[Start of Attachment]
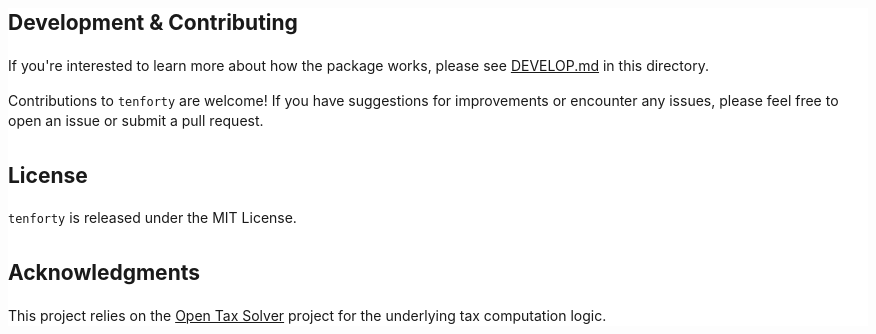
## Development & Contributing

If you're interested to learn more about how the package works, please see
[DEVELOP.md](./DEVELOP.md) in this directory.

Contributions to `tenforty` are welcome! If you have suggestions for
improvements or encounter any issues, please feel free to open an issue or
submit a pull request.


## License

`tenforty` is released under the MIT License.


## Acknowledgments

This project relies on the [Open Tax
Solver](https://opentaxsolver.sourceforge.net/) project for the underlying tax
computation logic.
[End of Attachment]
[Start of Attachment]
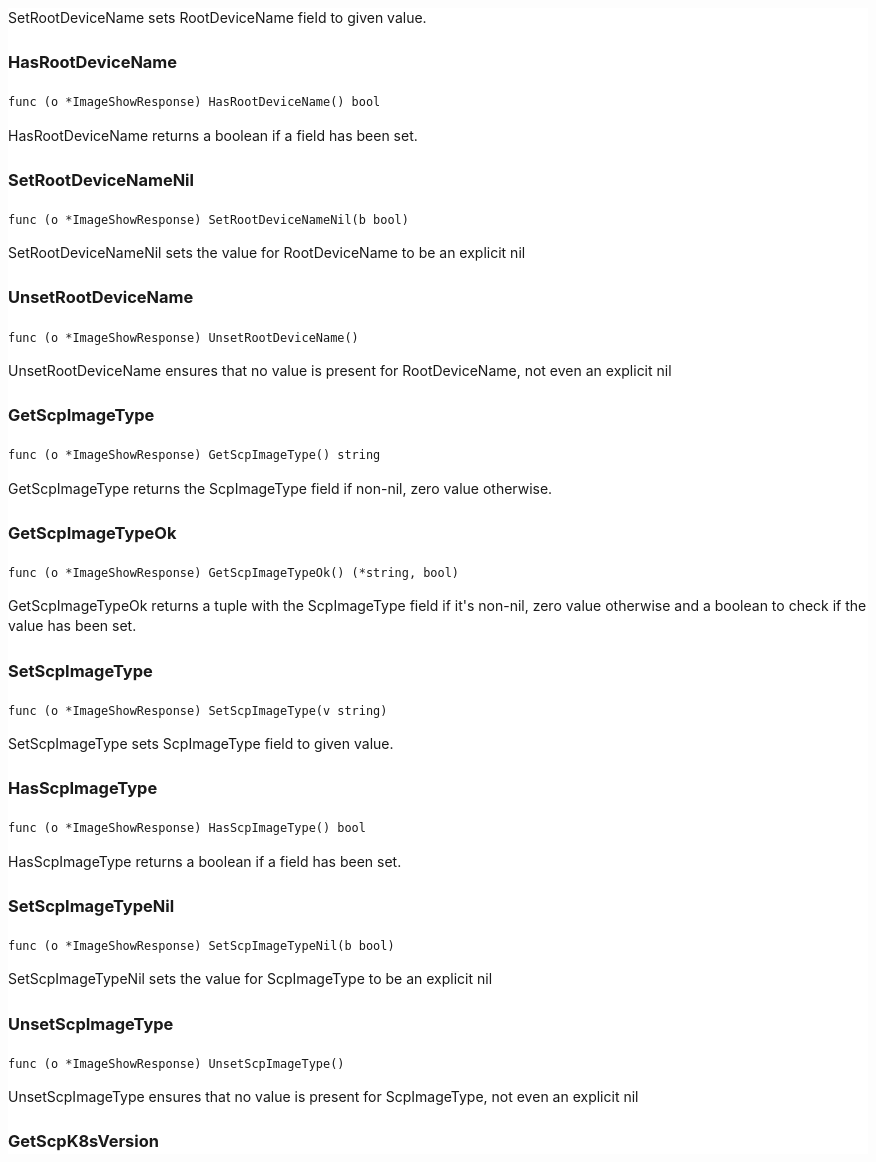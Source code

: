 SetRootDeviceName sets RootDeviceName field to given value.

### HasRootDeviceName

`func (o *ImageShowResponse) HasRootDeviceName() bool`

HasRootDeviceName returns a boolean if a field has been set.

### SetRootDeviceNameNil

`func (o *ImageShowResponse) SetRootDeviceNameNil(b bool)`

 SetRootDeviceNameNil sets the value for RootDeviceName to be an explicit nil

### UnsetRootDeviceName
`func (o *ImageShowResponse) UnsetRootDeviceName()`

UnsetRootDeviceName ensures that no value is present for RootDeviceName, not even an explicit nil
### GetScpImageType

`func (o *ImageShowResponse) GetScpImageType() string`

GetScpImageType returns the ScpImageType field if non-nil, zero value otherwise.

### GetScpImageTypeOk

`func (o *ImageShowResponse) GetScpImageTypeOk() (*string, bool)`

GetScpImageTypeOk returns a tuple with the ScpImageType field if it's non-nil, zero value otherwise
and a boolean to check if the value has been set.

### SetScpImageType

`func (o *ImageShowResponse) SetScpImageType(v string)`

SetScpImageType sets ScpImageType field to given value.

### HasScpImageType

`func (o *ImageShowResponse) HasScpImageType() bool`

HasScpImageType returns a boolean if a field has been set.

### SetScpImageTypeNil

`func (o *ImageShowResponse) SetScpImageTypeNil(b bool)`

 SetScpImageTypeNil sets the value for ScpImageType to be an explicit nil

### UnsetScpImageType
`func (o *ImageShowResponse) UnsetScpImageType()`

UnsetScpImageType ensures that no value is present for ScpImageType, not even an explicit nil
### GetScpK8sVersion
[End of Attachment]
[Start of Attachment]
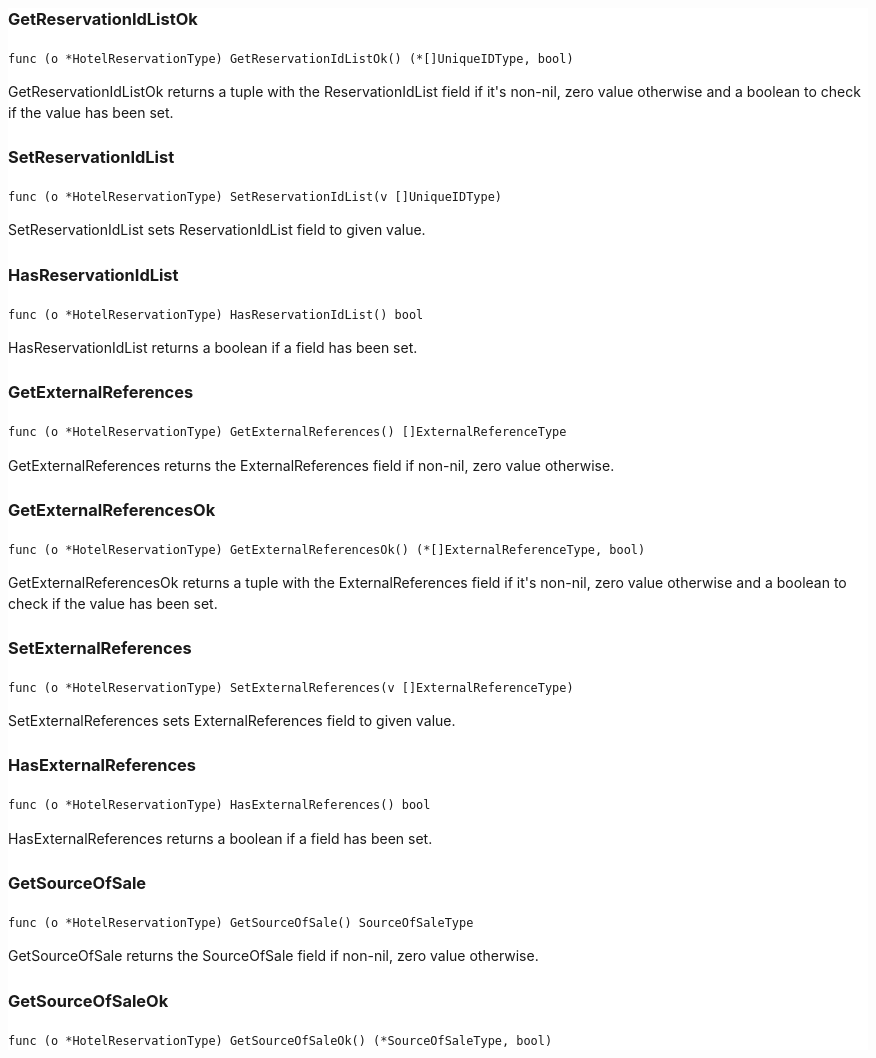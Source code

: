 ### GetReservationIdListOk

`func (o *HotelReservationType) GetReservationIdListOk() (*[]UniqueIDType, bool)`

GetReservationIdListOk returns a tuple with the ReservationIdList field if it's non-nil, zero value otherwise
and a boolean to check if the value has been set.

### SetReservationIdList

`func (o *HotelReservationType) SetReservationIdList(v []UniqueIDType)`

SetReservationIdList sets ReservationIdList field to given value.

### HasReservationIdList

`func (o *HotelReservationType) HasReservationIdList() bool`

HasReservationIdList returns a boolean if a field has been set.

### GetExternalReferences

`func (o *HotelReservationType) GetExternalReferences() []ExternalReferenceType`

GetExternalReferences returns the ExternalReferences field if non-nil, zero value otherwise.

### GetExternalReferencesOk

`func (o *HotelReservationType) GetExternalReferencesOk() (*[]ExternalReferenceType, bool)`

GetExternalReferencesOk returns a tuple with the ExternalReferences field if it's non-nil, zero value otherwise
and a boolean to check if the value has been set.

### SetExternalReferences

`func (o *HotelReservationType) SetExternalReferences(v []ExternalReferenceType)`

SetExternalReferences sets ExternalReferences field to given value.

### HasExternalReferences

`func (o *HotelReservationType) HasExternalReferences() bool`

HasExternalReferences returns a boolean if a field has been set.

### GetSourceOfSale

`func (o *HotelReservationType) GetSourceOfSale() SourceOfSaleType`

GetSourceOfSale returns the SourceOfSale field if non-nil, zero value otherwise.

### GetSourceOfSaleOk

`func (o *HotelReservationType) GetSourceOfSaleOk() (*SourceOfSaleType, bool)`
[End of Attachment]
## Exercise description:
The output should be exactly the lines above from the line containing "## Development & Contributing" to the line containing "computation logic.", inclusive, with no other lines.

## Solution:
## Development & Contributing

If you're interested to learn more about how the package works, please see
[DEVELOP.md](./DEVELOP.md) in this directory.

Contributions to `tenforty` are welcome! If you have suggestions for
improvements or encounter any issues, please feel free to open an issue or
submit a pull request.


## License

`tenforty` is released under the MIT License.


## Acknowledgments

This project relies on the [Open Tax
Solver](https://opentaxsolver.sourceforge.net/) project for the underlying tax
computation logic.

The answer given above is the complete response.